Obama also said he recognizes now that "leadership is not just legislation," and that "it's a matter of persuading people. And giving them confidence and bringing them together. And setting a tone. And making an argument that people can understand."
"And I think that - we haven't always been successful at that," he said. "And I take personal responsibility for that.

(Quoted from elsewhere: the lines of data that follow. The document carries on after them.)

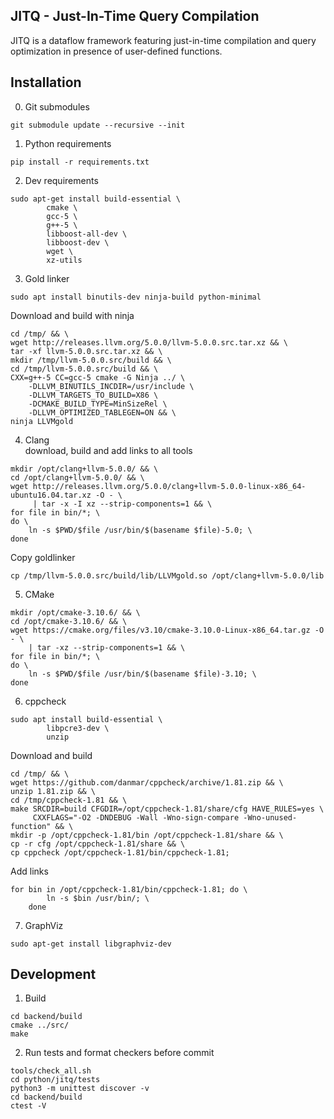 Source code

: ## JITQ - Just-In-Time Query Compilation
JITQ is a dataflow framework featuring just-in-time compilation and query optimization in presence of user-defined functions.

## Installation

0. Git submodules
```
git submodule update --recursive --init
```

1. Python requirements<br/>
```
pip install -r requirements.txt
```


2. Dev requirements<br/>
```
sudo apt-get install build-essential \
        cmake \
        gcc-5 \
        g++-5 \
        libboost-all-dev \
        libboost-dev \
        wget \
        xz-utils
```

3. Gold linker<br/>
```
sudo apt install binutils-dev ninja-build python-minimal
```
Download and build with ninja
```
cd /tmp/ && \
wget http://releases.llvm.org/5.0.0/llvm-5.0.0.src.tar.xz && \
tar -xf llvm-5.0.0.src.tar.xz && \
mkdir /tmp/llvm-5.0.0.src/build && \
cd /tmp/llvm-5.0.0.src/build && \
CXX=g++-5 CC=gcc-5 cmake -G Ninja ../ \
    -DLLVM_BINUTILS_INCDIR=/usr/include \
    -DLLVM_TARGETS_TO_BUILD=X86 \
    -DCMAKE_BUILD_TYPE=MinSizeRel \
    -DLLVM_OPTIMIZED_TABLEGEN=ON && \
ninja LLVMgold
```

4. Clang <br>
download, build and add links to all tools<br/>
```
mkdir /opt/clang+llvm-5.0.0/ && \
cd /opt/clang+llvm-5.0.0/ && \
wget http://releases.llvm.org/5.0.0/clang+llvm-5.0.0-linux-x86_64-ubuntu16.04.tar.xz -O - \
     | tar -x -I xz --strip-components=1 && \
for file in bin/*; \
do \
    ln -s $PWD/$file /usr/bin/$(basename $file)-5.0; \
done
```
Copy goldlinker<br/>
```
cp /tmp/llvm-5.0.0.src/build/lib/LLVMgold.so /opt/clang+llvm-5.0.0/lib
```

5. CMake<br/>
```
mkdir /opt/cmake-3.10.6/ && \
cd /opt/cmake-3.10.6/ && \
wget https://cmake.org/files/v3.10/cmake-3.10.0-Linux-x86_64.tar.gz -O - \
    | tar -xz --strip-components=1 && \
for file in bin/*; \
do \
    ln -s $PWD/$file /usr/bin/$(basename $file)-3.10; \
done
```

6. cppcheck<br/>
```
sudo apt install build-essential \
        libpcre3-dev \
        unzip
```
Download and build<br/>
```
cd /tmp/ && \
wget https://github.com/danmar/cppcheck/archive/1.81.zip && \
unzip 1.81.zip && \
cd /tmp/cppcheck-1.81 && \
make SRCDIR=build CFGDIR=/opt/cppcheck-1.81/share/cfg HAVE_RULES=yes \
     CXXFLAGS="-O2 -DNDEBUG -Wall -Wno-sign-compare -Wno-unused-function" && \
mkdir -p /opt/cppcheck-1.81/bin /opt/cppcheck-1.81/share && \
cp -r cfg /opt/cppcheck-1.81/share && \
cp cppcheck /opt/cppcheck-1.81/bin/cppcheck-1.81;
```
Add links
```
for bin in /opt/cppcheck-1.81/bin/cppcheck-1.81; do \
        ln -s $bin /usr/bin/; \
    done
```

7. GraphViz<br/>
```
sudo apt-get install libgraphviz-dev
```

## Development
1. Build<br>
```
cd backend/build
cmake ../src/
make
```

2. Run tests and format checkers before commit<br>
```
tools/check_all.sh
cd python/jitq/tests
python3 -m unittest discover -v
cd backend/build
ctest -V
```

And it's something that I've got to examine closely as I go forward."
Obama said that's the response he's giving to "some of my Democratic supporters who express some frustration."
Obama's Democratic Party lost control of the House in Tuesday's midterm elections, as Republicans picked up a net gain of at least 60 seats, setting up a more divided government — or shared governance — in January, depending to what extent the two parties can reach accommodation on such vexing issues as the economy, energy, immigration, education and the war in Afghanistan.
Democrats had held sway in both the House and Senate since the 2006 election. The balloting Tuesday also puts House Republican Leader John Boehner of Ohio into position to be the next speaker, succeeding California Democrat Nancy Pelosi. Rep. Eric Cantor, R-Va., seems set to take position of House majority leader.
Democrats did retain control of the Senate, although their majority margin has been substantially decreased.